===== Records to use

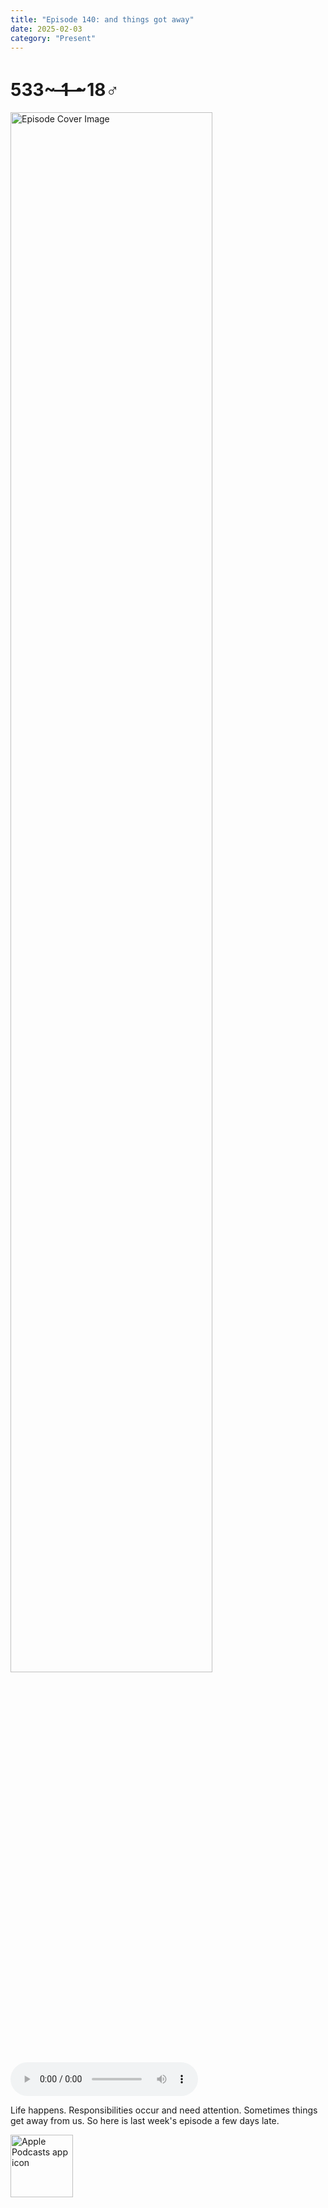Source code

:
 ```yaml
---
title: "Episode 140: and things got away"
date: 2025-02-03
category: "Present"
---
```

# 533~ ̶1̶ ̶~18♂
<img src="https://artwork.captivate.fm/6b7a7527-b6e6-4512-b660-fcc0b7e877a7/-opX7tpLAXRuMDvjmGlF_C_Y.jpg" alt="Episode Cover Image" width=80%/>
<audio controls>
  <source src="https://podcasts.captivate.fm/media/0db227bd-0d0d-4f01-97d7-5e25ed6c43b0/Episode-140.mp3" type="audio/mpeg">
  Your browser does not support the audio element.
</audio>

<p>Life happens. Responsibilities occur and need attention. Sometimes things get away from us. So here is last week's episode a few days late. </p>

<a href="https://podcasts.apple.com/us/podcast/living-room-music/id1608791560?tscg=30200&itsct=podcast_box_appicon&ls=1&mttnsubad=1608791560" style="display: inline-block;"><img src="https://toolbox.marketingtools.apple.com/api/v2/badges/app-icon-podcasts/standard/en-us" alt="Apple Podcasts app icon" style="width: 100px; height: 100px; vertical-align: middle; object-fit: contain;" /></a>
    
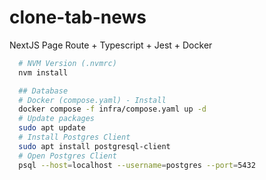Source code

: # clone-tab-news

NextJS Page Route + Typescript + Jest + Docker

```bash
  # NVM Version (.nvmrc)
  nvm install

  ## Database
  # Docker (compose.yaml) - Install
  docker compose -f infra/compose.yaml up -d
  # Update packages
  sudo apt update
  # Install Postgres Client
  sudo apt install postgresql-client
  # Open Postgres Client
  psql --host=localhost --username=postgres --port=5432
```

==========
===== Records to use

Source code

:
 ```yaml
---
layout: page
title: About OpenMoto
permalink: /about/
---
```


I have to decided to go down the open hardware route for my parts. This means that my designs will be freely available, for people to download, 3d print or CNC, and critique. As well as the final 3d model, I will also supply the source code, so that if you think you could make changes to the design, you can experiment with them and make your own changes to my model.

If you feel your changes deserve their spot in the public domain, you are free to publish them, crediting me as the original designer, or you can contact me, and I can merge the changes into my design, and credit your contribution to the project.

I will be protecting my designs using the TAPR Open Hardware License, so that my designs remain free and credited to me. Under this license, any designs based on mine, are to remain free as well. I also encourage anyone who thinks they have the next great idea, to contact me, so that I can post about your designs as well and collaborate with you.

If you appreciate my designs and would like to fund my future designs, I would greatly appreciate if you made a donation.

==========

Task statement:
Select every line of the material above holding the word "away" and copy it.

Solution for this problem:
title: "Episode 140: and things got away"
<p>Life happens. Responsibilities occur and need attention. Sometimes things get away from us. So here is last week's episode a few days late. </p>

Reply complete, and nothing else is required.